AUGUST 25 (CCTV) — The Chinese stock markets on Monday had their worst day in eight years with the benchmark Shanghai Composite Index tumbling 8.49 percent to close at 3209.91 points.
It marked the steepest dive since Feb. 27, 2007, and came less than a month after a similar plunge on July 27 this year, when the stock market lost 8.48 percent.
The astonishing loss came one day after the government’s approval to allow the state pension fund to invest in the stock market, which analysts said should boost the market.
Nearly 2,200 shares tumbled by the daily limit of 10 percent.

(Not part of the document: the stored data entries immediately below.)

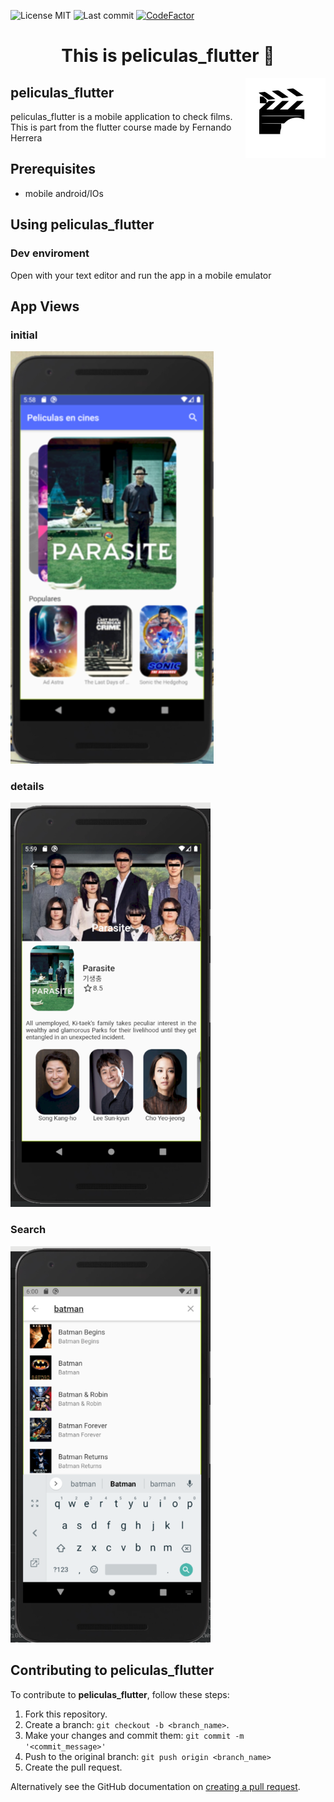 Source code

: <!-- start project-info -->
<!--
project_title: peliculas_flutter
github_project: https://github.com/Radega1993/peliculas_flutter
license: MIT
icon: img/logo.svg
homepage: https://www.radega.com
license-badge: True
lastcommit-badge: True
codefactor-badge: True
--->

<!-- end project-info -->

<!-- start badges -->

![License MIT](https://img.shields.io/badge/MIT-license-green)
![Last commit](https://img.shields.io/github/last-commit/Radega1993/peliculas_flutter)
[![CodeFactor](https://www.codefactor.io/repository/github/radega1993/peliculas_flutter/badge)](https://www.codefactor.io/repository/github/radega1993/peliculas_flutter)
<!-- end badges -->

<!-- start description -->
<h1 align="center">This is <span id="project_title">peliculas_flutter</span> 👋</h1>
<p>
<a href="https://www.radega.com" id="homepage" rel="nofollow">
<img align="right" height="128" id="icon" src="imgrepo/logo.svg" width="128"/>
</a>
</p>
<h2>peliculas_flutter</h2>
<p><span id="project_title">peliculas_flutter</span> is a mobile application to check films.
This is part from the flutter course made by Fernando Herrera
</p>


<!-- end description -->

<!-- start prerequisites -->
## Prerequisites

- mobile android/IOs

<!-- end prerequisites -->

<!-- start using -->
## Using <span id="project_title">peliculas_flutter</span>

### Dev enviroment

Open with your text editor and run the app in a mobile emulator

<!-- end using -->


## App Views

### initial
![initial](imgrepo/initial.png)

### details
![details](imgrepo/details.png)

### Search
![search](imgrepo/search.png)


<!-- start contributing -->
## Contributing to <span id="project_title">peliculas_flutter</span>

To contribute to **<span id="project_title">peliculas_flutter</span>**, follow these steps:

1. Fork this repository.
2. Create a branch: `git checkout -b <branch_name>`.
3. Make your changes and commit them: `git commit -m '<commit_message>'`
4. Push to the original branch: `git push origin <branch_name>`
5. Create the pull request.

Alternatively see the GitHub documentation on [creating a pull request](https://help.github.com/en/github/collaborating-with-issues-and-pull-requests/creating-a-pull-request).

<!-- end contributing -->
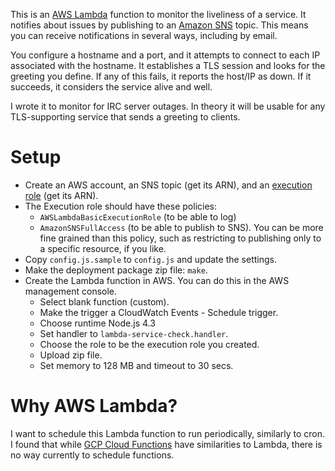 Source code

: This is an [AWS Lambda](https://aws.amazon.com/lambda/) function to monitor the
liveliness of a service. It notifies about issues by publishing to an [Amazon
SNS](https://aws.amazon.com/sns/) topic. This means you can receive
notifications in several ways, including by email.

You configure a hostname and a port, and it attempts to connect to each IP
associated with the hostname. It establishes a TLS session and looks for the
greeting you define. If any of this fails, it reports the host/IP as down. If it
succeeds, it considers the service alive and well.

I wrote it to monitor for IRC server outages. In theory it will be usable for
any TLS-supporting service that sends a greeting to clients.


# Setup
  * Create an AWS account, an SNS topic (get its ARN), and an [execution
    role](http://docs.aws.amazon.com/lambda/latest/dg/with-sns-example-create-iam-role.html)
    (get its ARN).
  * The Execution role should have these policies:
    * `AWSLambdaBasicExecutionRole` (to be able to log)
    * `AmazonSNSFullAccess` (to be able to publish to SNS). You can be more fine
      grained than this policy, such as restricting to publishing only to a
      specific resource, if you like.
  * Copy `config.js.sample` to `config.js` and update the settings.
  * Make the deployment package zip file: `make`.
  * Create the Lambda function in AWS. You can do this in the AWS management
    console.
    * Select blank function (custom).
    * Make the trigger a CloudWatch Events - Schedule trigger.
    * Choose runtime Node.js 4.3
    * Set handler to `lambda-service-check.handler`.
    * Choose the role to be the execution role you created.
    * Upload zip file.
    * Set memory to 128 MB and timeout to 30 secs.


# Why AWS Lambda?
I want to schedule this Lambda function to run periodically, similarly to cron.
I found that while [GCP Cloud Functions](https://cloud.google.com/functions/)
have similarities to Lambda, there is no way currently to schedule functions.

The overall loss was narrowed to around six percent in the afternoon as shares in blue chip companies, such as PetroChina and China Life Insurance, rose sharply. The index quickly fell back after 14:00.
Also on Monday, the Shenzhen Component Index fell 7.83 percent to close at 10,970.29 points.
The ChiNext Index, tracking China’s Nasdaq-style board of growth enterprises, lost 8.08 percent to end at 2,152.61 points.
The price-to-equity ratio of the ChiNext Index has been lowered but still stands at 76, similar to the level in November 2010, the highest point before this round of bull market.
Asia stocks across the board dived too on Monday.
The Hong Kong Hang Seng Index slumped more than five percent to its lowest point in 17 months. Japan’s Nikkei 225 Index closed down 4.61 percent, hitting a six-month low. Singapore’s Straits Times Index also tumbled almost 4 percent.
Monday’s sharp decline in China’s stock markets almost wiped out all of this year’s gains, despite government intervention, such as pouring in funds and restricting sell-offs.
In the government’s latest move to prop up the market, pension funds were given permission to invest a maximum of 30 percent of net assets in stocks and equities.
The pension fund is worth an estimated 3.5 trillion yuan, but it is still unknown at this moment how much the sector will decide to invest, said Industrial Securities in a research report.
The future of the stock market still depends on the fundamentals. Overvaluation is one of the main factors stoking fears among investors, said Guolian Securities.
As the market continues to struggle, speculation is rife over whether the central bank will cut the reserve requirement ratio (RRR), again. The China International Capital Corp. (CICC) predicts that the central bank will “aggressively lower RRR” by at least another 150 basis points by the end of this year.